I am a fourth-year computer science Ph.D. candidate in Khoury College at Northeastern University, in affiliation with the Network Science Institute, advised by Professor Tina Eliassi-Rad. My research interests lie at the intersection of graph machine learning, algorithmic fairness, and the societal impact of AI. My research is supported by the NSF GRFP.

I graduated from Princeton University with a concentration in Computer Science and a certificate in Statistics and Machine Learning. There, I was fortunate enough to be advised by Matthew Salganik.

I have worked as a part-time sociotechnical researcher at Taraaz, founded by Roya Pakzad, collaborating on projects on human-rights impact assessments and AI procurement.

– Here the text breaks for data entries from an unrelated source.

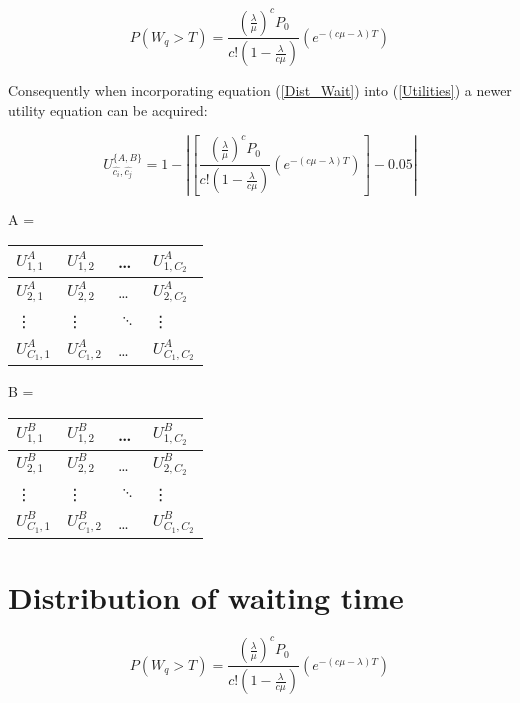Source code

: \documentclass{article}
\begin{document}
\begin{equation}\label{Dist_Wait}
    P(W_q > T) = \frac{(\frac{\lambda}{\mu})^c P_0}{c!(1-\frac{\lambda}{c \mu})} (e^{-(c \mu - \lambda)T})
\end{equation}

Consequently when incorporating equation (\ref{Dist_Wait}) into (\ref{Utilities}) a newer utility equation can be acquired:
 
\begin{equation}\label{Utilities2}
    U_{\hat{c_i}, \hat{c_j}} ^ {\{A, B\}} = 1 - \left| \left[ \frac{(\frac{\lambda}{\mu})^c P_0}{c!(1-\frac{\lambda}{c \mu})} \left( e^{-(c \mu - \lambda)T} \right) \right] - 0.05 \right|
\end{equation}

\begin{table}[h]
    \centering
    \begin{minipage}{.5\linewidth}
        A = 
        \begin{tabular}{|l|l|l|l|}
            \hline
            $U_{1,1}^A$ & $U_{1,2}^A$ & \dots & $U_{1,C_2}^A$ \\ \hline
            $U_{2,1}^A$ & $U_{2,2}^A$ & \dots & $U_{2,C_2}^A$ \\ \hline
            \vdots & \vdots & $\ddots$ & \vdots \\ \hline
            $U_{C_1,1}^A$ & $U_{C_1,2}^A$ & \dots & $U_{C_1,C_2}^A$ \\ \hline
        \end{tabular}
    \end{minipage}%
    \begin{minipage}{.5\linewidth}
        B = 
        \begin{tabular}{|l|l|l|l|}
            \hline
            $U_{1,1}^B$ & $U_{1,2}^B$ & \dots & $U_{1,C_2}^B$ \\ \hline
            $U_{2,1}^B$ & $U_{2,2}^B$ & \dots & $U_{2,C_2}^B$ \\ \hline
            \vdots & \vdots & $\ddots$ & \vdots \\ \hline
            $U_{C_1,1}^B$ & $U_{C_1,2}^B$ & \dots & $U_{C_1,C_2}^B$ \\ \hline
        \end{tabular}
    \end{minipage}
\end{table}  


\section{Distribution of waiting time}
\begin{equation}
    P(W_q > T) = \frac{(\frac{\lambda}{\mu})^c P_0}{c!(1-\frac{\lambda}{c \mu})} (e^{-(c \mu - \lambda)T})
\end{equation}
\end{document}
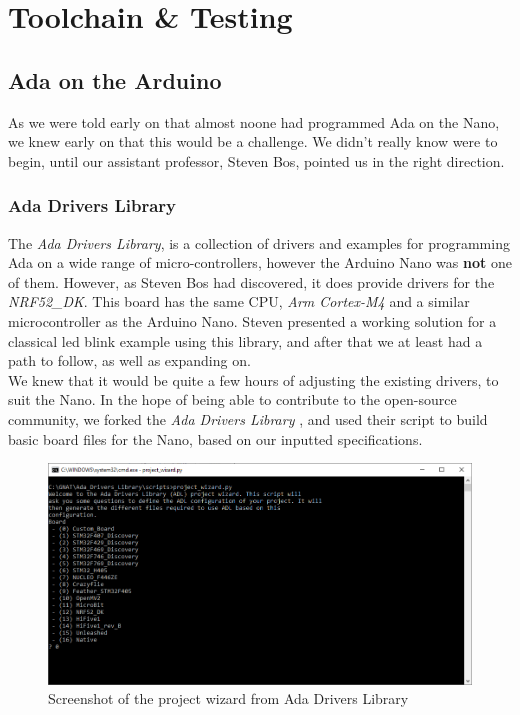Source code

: \documentclass{article}
\begin{document}
\section{Toolchain \& Testing}
\subsection{Ada on the Arduino}
As we were told early on that almost noone had programmed Ada on the Nano, we knew early on that this would be a challenge. We didn't really know were to begin, until our assistant professor, Steven Bos, pointed us in the right direction. 

\subsubsection{Ada Drivers Library}

The \textit{Ada Drivers Library}, is a collection of drivers and examples for programming Ada on a wide range of micro-controllers, however the Arduino Nano was \textbf{not} one of them. However, as Steven Bos had discovered, it does provide drivers for the \textit{NRF52\_DK}. This board has the same CPU, \textit{Arm Cortex-M4} and a similar microcontroller as the Arduino Nano. Steven presented a working solution for a classical led blink example using this library, and after that we at least had a path to follow, as well as expanding on.\\ 

We knew that it would be quite a few hours of adjusting the existing drivers, to suit the Nano. In the hope of being able to contribute to the open-source community, we forked the \textit{Ada Drivers Library}
, and used their script to build basic board files for the Nano, based on our inputted specifications. 

\begin{figure}[H]
  \centering
  \includegraphics[width=\linewidth]{projectWizard.png}
  \caption{Screenshot of the project wizard from Ada Drivers Library}
  \label{projectWizard}
\end{figure}
\end{document}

During Summer 2022, I interned at Meta AI under the supervision of Maximilian Nickel. Previously, I was a software engineer at Bloomberg LP where my work focused on full-stack C++ applications, message queueing, and continuous integration.

News

  • [Feb ‘24] I presented a talk titled “Toward Understanding Mechanisms of Unfairness and Moving Beyond Demographic Attributes” at the MSR New England ML Ideas Seminar. My slides are available here.
  • [Feb ‘24] This summer I will be a PhD Research Scientist Intern on the Graph Science and Statistics Research team at Meta Central Applied Science (CAS) in Menlo Park.
  • [Jan ‘24] This spring I am the Instructor of Record for Introduction to Machine Learning and Data Mining (DS 4400) at Northeastern.
  • [Oct ‘23] New preprint on unfairness in PCA.